Re: [PHP-DB] LIKE statement

2002-11-03 Thread Peter Beckman
change your query to this:

select count(distinct itemid) from business where name like 'word1 word2
word3%' or description like 'word1 word2 word3%';

Peter

On 4 Nov 2002, Chris Barnes wrote:

 Hi,
 I've got a dilly of a problem. I'm probably doing something wrong but I
 don't know what. I'm trying to use the LIKE statement in a query where
 more than one word is used in with LIKE..e.g.
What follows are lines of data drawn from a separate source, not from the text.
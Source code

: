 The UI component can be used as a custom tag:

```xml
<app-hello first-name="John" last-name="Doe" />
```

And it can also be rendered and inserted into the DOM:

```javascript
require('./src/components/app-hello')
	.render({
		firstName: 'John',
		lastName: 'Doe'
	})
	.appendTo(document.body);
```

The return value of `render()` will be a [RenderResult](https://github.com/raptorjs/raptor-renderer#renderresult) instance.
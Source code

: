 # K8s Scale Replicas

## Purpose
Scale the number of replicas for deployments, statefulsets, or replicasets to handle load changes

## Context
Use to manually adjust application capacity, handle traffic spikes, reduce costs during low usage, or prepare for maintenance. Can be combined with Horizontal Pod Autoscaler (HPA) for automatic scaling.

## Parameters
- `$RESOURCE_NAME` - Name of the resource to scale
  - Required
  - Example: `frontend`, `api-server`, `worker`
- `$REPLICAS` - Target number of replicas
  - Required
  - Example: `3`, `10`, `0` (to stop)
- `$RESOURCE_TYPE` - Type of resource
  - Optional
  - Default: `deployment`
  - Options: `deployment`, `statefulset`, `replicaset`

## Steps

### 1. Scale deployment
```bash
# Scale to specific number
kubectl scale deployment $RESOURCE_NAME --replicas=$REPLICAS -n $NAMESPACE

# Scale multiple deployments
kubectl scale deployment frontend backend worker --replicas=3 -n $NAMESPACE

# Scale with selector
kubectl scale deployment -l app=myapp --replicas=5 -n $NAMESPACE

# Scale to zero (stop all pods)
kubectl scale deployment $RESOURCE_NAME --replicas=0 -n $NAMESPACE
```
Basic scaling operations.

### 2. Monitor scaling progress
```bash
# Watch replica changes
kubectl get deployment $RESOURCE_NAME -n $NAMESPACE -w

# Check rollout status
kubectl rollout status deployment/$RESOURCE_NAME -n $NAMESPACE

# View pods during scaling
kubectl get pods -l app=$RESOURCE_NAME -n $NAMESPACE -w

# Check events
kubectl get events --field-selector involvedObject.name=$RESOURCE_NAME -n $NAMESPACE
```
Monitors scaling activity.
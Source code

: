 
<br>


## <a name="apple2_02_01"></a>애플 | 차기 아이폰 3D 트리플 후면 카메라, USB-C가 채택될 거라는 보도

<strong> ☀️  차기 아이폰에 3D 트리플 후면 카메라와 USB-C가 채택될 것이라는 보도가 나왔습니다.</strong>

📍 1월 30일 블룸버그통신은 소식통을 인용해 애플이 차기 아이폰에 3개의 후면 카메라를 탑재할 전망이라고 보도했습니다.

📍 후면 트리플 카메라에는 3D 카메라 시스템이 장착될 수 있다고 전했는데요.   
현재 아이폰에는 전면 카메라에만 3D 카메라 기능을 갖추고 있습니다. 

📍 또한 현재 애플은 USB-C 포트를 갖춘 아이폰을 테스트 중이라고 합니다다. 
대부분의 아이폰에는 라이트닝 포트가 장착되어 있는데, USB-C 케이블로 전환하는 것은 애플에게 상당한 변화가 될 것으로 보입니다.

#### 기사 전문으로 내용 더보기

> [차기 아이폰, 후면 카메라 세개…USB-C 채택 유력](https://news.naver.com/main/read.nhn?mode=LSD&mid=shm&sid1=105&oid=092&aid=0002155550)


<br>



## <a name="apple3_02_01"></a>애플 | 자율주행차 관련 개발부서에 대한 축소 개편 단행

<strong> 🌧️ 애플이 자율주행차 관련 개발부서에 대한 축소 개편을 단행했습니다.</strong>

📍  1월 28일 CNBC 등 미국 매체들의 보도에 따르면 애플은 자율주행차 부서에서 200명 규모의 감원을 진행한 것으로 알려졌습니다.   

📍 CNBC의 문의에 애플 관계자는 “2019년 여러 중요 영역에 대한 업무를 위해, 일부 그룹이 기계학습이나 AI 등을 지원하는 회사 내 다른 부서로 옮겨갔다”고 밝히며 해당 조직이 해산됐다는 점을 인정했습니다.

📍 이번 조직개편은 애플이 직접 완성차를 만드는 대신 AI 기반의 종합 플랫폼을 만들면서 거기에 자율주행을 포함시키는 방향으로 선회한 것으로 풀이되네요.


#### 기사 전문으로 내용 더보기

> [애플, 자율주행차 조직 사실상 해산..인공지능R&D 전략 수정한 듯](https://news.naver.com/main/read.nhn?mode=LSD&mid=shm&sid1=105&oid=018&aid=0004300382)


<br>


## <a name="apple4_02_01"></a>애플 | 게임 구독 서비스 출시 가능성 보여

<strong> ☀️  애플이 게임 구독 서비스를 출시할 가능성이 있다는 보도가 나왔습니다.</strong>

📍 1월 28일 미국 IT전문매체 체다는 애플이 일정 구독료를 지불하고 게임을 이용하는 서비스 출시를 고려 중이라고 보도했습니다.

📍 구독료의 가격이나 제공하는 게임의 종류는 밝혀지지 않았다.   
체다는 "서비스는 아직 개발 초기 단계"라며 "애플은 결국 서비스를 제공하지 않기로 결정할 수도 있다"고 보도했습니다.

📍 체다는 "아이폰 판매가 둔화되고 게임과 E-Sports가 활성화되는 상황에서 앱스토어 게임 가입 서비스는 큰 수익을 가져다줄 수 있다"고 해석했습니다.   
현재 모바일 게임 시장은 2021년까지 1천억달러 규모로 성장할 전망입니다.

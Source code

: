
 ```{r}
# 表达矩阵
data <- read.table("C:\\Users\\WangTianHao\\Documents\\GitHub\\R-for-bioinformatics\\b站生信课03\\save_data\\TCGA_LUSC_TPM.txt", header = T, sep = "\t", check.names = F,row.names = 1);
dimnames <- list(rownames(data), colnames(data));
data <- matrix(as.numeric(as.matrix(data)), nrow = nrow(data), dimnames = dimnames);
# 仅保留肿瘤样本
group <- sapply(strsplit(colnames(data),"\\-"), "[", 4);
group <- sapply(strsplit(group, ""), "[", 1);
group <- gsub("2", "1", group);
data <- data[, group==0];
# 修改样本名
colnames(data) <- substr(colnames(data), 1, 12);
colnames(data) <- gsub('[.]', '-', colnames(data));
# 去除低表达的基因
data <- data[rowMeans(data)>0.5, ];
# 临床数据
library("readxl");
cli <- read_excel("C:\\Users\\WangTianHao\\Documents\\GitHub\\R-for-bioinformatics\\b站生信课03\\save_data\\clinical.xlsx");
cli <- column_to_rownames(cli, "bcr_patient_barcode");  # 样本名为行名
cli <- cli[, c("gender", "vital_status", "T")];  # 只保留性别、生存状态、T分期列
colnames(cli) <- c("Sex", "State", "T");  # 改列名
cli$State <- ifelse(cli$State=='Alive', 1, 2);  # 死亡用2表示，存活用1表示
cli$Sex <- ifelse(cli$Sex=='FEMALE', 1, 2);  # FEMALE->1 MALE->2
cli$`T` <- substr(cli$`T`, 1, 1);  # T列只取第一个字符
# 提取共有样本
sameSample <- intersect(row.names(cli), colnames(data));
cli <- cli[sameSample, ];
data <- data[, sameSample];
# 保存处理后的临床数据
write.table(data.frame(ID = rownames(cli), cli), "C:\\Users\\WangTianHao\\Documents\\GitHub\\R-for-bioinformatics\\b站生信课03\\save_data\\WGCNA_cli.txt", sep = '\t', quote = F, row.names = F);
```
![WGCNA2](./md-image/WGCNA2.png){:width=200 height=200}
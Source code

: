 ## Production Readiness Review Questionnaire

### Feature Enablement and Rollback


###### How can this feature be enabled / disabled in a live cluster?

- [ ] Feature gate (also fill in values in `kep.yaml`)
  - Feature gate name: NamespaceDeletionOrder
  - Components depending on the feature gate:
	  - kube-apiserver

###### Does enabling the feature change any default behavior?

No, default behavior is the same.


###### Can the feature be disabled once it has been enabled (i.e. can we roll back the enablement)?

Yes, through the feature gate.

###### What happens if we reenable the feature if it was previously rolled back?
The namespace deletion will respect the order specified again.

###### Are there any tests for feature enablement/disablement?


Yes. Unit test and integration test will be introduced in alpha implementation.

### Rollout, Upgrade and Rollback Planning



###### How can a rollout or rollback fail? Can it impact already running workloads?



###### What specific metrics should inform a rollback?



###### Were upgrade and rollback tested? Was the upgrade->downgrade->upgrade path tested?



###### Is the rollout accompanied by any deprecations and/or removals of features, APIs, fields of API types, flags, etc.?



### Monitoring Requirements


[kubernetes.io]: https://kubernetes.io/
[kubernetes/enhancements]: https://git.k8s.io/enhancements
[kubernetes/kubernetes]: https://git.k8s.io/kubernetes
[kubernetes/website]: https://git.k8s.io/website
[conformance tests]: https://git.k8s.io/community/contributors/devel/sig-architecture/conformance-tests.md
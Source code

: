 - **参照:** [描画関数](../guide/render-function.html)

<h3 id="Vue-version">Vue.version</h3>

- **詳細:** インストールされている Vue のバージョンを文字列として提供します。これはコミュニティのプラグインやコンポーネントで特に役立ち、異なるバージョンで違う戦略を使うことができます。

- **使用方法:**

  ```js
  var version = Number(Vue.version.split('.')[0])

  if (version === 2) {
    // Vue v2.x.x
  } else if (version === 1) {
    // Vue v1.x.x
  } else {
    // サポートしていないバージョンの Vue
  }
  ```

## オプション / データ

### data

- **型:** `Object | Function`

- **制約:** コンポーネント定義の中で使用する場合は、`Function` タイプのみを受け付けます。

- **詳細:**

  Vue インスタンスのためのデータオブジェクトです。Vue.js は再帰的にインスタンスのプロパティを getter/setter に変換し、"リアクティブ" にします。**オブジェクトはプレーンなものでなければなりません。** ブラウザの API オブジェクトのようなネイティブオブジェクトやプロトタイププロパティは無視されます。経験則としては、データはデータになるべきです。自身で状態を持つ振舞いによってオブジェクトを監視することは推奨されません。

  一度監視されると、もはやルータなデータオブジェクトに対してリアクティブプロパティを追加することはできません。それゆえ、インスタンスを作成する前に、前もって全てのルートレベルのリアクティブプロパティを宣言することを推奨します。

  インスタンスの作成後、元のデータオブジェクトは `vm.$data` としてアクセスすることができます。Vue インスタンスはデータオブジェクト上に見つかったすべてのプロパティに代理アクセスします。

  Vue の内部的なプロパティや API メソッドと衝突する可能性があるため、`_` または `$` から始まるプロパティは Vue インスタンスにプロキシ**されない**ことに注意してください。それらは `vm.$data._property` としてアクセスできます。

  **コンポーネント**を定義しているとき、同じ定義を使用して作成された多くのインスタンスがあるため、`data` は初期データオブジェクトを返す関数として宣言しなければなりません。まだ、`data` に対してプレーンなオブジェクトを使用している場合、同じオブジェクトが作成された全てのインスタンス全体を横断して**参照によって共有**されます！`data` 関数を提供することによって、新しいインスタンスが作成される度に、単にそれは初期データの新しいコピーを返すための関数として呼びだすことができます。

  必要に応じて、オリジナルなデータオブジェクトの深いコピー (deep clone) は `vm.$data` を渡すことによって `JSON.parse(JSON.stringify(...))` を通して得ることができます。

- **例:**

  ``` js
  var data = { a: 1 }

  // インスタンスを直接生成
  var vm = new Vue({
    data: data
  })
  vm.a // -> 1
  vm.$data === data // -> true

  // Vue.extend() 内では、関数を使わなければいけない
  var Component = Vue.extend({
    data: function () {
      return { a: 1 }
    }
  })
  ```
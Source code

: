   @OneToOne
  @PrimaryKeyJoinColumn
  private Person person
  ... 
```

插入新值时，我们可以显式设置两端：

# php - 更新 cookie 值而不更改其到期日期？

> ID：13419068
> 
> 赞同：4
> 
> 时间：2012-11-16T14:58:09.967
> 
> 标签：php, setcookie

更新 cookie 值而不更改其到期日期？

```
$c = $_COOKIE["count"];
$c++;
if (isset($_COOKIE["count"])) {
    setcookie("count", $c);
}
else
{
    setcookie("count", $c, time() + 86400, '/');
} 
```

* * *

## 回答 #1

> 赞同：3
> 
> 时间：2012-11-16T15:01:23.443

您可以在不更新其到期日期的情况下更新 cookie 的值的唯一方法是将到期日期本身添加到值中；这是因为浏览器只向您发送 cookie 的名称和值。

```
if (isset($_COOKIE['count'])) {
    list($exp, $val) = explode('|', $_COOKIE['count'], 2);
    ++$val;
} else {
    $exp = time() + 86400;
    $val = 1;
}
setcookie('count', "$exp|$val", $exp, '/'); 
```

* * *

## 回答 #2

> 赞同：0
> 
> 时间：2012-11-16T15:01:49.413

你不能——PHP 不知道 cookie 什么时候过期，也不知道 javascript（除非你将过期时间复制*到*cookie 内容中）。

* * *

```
 select count(distinct itemid) from business where name or description
 like 'word1 word2 word3%'

 The problem I'm having is probably obvious to you but I don't know why
 this returns no matches but if i specify only 1 word in the LIKE
 statement then it returns a match.

 Am i not able to specify more than 1 word with LIKE or am I just doing
 it wrong?

 It has been designed to take input from a web form by the variable
 $search_string and then the query string is constructed from that e.g.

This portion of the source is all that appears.